Tuesday Story: Orange Giraffes

Arms wildly gesticulating, Stanley skips gaily down the sidewalk, though he is neither young nor built for such activities.  That is precisely the point.  At 6’1″ and 200 very muscular pounds, he looks the role of a man, yet, as of late, he’s been on a mission, engaging in behaviors fitting of a small boy.

Sometimes he doesn’t even realize he is doing it.  It has all become so natural.  Like when his wife sent him on an errand to Target for toilet paper and tissue, and he suddenly found himself hula hooping in the toy section.  Deep in meditation, hips gyrating, Stanley is interrupted by an elderly woman wearing a teddy bear sweat shirt emblazoned, ostensibly, with her name, MARGE, giggling with delight, “You’re awfully good.”   The spell broken, hula hoop clattering to the floor, Stanley absentmindedly walks out of the sacred circle of childhood, unable to meet Marge’s eye.

Just last week he rode his bicycle to every park within a two mile radius of his home.  He lumbered around on playground equipment, pretending he was a spy, before swinging high on the swings, feeling that moment of weightlessness at the top.  After which, he spun furiously on tire swings and merry-go-rounds, and much to the delight of a boy one quarter of his age and chagrin of said child’s mother, vomited up his pepperoni pizza lunch.  For his part, Stanley blushed apologetically at the mother and smiled cautiously at the boy. “I’m doing some homework.”

Which was true – it is homework, of the most precious and important nature.  Each afternoon, at precisely 3:30 pm, it is his duty to report to his tiny teacher, bald headed and resplendent with tubes of nutrition and loose fitting pajamas.

“Did you skip Daddy?  Like a crazy man would?”

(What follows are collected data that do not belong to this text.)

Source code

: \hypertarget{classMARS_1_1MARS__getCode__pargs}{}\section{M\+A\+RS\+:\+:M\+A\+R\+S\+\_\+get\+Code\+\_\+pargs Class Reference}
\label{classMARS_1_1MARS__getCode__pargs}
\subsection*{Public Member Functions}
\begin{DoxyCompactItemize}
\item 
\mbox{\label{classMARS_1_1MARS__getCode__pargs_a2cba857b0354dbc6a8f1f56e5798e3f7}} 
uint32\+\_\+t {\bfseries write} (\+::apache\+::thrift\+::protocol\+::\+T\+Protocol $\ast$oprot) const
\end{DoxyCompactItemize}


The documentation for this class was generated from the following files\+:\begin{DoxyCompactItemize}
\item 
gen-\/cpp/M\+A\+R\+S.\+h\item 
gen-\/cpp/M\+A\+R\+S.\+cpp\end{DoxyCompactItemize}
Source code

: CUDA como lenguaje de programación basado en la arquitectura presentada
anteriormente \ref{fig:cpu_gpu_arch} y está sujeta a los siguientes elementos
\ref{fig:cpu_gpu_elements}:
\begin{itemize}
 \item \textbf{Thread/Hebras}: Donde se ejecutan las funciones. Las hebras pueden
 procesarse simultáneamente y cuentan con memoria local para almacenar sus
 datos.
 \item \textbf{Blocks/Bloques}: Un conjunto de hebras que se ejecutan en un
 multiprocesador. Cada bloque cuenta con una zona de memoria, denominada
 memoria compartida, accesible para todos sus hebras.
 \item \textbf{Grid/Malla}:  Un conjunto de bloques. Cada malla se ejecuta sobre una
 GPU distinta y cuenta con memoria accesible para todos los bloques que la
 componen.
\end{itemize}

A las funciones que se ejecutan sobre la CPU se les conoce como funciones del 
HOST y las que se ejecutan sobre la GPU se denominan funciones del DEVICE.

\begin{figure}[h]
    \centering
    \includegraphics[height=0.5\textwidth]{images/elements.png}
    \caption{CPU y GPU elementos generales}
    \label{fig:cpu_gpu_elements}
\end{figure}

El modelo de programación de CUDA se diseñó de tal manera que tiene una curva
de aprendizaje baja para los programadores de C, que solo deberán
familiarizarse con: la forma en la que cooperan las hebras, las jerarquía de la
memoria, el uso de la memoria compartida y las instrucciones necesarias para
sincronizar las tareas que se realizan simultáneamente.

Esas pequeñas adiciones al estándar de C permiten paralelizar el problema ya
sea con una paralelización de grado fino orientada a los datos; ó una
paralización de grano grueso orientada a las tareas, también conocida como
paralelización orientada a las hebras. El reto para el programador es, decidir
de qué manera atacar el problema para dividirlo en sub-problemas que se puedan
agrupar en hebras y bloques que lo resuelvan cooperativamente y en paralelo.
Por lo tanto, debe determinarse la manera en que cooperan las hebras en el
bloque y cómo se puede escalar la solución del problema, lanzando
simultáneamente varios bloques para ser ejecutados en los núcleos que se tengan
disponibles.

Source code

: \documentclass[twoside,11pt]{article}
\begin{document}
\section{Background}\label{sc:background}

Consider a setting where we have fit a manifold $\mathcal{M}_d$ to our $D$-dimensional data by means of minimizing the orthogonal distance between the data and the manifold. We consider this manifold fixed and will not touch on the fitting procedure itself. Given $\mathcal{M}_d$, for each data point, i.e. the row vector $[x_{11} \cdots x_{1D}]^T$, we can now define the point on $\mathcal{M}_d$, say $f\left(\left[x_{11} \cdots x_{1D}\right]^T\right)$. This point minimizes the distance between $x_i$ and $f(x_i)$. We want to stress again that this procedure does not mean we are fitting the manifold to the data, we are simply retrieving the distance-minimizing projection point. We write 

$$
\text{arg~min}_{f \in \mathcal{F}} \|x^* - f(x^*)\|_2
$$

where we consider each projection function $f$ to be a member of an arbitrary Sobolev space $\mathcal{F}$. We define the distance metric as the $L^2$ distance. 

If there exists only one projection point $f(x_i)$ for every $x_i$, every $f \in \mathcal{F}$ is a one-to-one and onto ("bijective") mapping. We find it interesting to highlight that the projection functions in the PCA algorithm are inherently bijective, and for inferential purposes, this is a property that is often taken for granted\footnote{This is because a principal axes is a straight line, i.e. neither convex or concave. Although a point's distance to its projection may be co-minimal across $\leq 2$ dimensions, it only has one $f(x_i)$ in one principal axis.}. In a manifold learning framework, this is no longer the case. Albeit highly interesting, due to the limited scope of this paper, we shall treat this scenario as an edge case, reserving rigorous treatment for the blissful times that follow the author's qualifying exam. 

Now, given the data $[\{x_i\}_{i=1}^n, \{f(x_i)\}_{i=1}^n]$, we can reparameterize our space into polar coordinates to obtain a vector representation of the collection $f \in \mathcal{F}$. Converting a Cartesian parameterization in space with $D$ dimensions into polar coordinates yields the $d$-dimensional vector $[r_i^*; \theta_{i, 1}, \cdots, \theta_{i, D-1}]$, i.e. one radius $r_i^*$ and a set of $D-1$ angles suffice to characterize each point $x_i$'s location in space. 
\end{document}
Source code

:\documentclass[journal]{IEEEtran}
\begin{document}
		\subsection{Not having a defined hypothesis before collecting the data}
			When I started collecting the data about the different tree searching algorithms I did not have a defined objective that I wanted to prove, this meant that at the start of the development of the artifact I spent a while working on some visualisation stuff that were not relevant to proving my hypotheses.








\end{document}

“Mmmhmm, just like you said.”

“Show me.”

Stanley goes through the moves again, and Marcus, eyes wide, giggles with delight.

“Thank you Daddy, that’s good, very good.  How about tomorrow you tell me a story about the orange giraffes.”

“The orange giraffes?”

“Yeah, the giant ones by the water.”

Stanley smiles and pats his son’s fragile hand, “You bet kiddo, you bet.”